How Innovation Works and Why

The leading entrepreneurs of today’s world rely on innovation to build their careers and to justify the many years of hardships that are often the result of their efforts. Ultimately, entrepreneurs bring answers into the world that solve problems or build on prior innovations.

“If I have seen further, it is by standing on the shoulders of giants.” –Isaac Newton, 1676

Just look at our greatest technological advancements. Great breakthroughs typically don’t happen to a single lone genius.

Thomas Edison is synonymous with “the light bulb” and yet he didn’t invent the glass bulb or the glowing filament inside it. He merely improved two separate innovations developed decades before to the point that they became commercially practical in 1880.

Henry Ford released the Model T in 1908 and it was the first car to gain mass-market appeal at a time when many still travelled by horse. However, the car was powered by an internal combustion engine that was actually created by Karl Benz a quarter century earlier. And it took many other engineers whom subsequently improved on the design for better efficiency, comfort and performance.

Think about how Apple revolutionized personal music with the iPod. Apple’s innovation was merely the pulling together of different technologies that already existed.

History is full of stories of famous innovators who have built upon the achievements of those before them.

In order to be successful as an entrepreneur one must understand how innovation works and how to successfully harness it.

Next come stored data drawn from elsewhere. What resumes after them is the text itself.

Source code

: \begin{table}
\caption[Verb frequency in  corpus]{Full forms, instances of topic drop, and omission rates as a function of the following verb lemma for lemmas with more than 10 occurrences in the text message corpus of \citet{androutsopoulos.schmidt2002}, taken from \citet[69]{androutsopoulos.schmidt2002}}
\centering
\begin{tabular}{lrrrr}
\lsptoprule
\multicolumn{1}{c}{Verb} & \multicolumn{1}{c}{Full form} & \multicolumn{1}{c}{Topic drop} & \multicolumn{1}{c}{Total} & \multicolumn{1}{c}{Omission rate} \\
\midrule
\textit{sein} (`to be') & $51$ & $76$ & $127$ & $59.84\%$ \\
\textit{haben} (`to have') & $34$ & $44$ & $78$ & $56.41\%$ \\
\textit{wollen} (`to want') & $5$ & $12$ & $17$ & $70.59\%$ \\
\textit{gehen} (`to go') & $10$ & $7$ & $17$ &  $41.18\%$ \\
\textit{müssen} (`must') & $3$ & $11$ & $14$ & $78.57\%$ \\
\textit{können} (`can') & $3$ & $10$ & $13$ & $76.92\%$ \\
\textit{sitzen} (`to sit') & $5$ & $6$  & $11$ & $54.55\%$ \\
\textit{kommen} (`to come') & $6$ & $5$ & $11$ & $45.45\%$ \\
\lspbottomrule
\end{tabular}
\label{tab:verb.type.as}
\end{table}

Matt Ridley is a leading author within America’s discussion on innovation. Ridley’s book titled “How Innovation Works: and Why it Flourishes in Freedom,” which he wrote to revive innovation within the United States, provides insight into successful innovation. Ridley believes that the cultural influence of U.S. corporations is slowing the potential for innovation, but he hopes to put great potential back into the hands of U.S. entrepreneurs. I’ve pulled a few of his points on entrepreneurial views to clarify exactly what innovation is and what it takes to create effective ideas.

  1. Uncertainty — Ridley believes that the one thing you’ll certainly have when in search for innovation is uncertainty. This uncertainty isn’t about not knowing what you want but about not knowing how to get it. The solutions our society seeks require us to “do” before we can define the specific things we need in the end.
  2. Discovery — According to author Ridley, entrepreneurs must learn new things and challenge what we accept as our realities. Discovery enables us to look for what isn’t obvious as we search for answers to complicated questions. We can also use discovery to ignite our passion for the goals we pursue, knowing that there’s more to uncover.
  3. Specialization — Innovation is infinite, so it’s similar to the business term specialization. Businesses that “specialize” are those that take a concept they’ve mastered and improve it. What’s central within the art of specialization is that something has already been mastered; the endless competition of global markets then pushes businesses to work toward even more mastery.

4. Trial and Error — Trial and error are thought to be ingredients within innovation because innovators have to prove what does or doesn’t work. Failing to test their ideas leads many companies to ignore what works for society. Ridley believes that trial and error, though forwarded with instinctive feelings at times, is the only way to confirm what society needs and how it can receive it.